§ Exercise instructions
Report how many lines in the data below hold "closed", with no other words.

§ Material for this exercise
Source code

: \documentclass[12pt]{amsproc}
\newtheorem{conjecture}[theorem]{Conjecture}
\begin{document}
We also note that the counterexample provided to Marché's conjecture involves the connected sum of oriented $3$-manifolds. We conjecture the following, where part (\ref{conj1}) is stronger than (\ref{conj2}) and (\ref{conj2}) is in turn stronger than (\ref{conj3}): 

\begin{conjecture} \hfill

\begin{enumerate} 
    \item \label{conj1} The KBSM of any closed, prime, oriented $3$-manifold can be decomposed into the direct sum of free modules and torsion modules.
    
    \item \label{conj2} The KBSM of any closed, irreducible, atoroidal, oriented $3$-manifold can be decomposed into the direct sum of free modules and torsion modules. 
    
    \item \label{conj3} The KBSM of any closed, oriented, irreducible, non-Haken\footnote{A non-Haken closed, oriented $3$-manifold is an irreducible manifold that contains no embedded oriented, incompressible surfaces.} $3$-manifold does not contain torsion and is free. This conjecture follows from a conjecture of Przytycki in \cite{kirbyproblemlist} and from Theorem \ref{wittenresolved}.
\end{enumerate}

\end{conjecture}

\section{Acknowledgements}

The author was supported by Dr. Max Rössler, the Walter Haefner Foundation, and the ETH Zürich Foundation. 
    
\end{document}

§ Exercise solution
3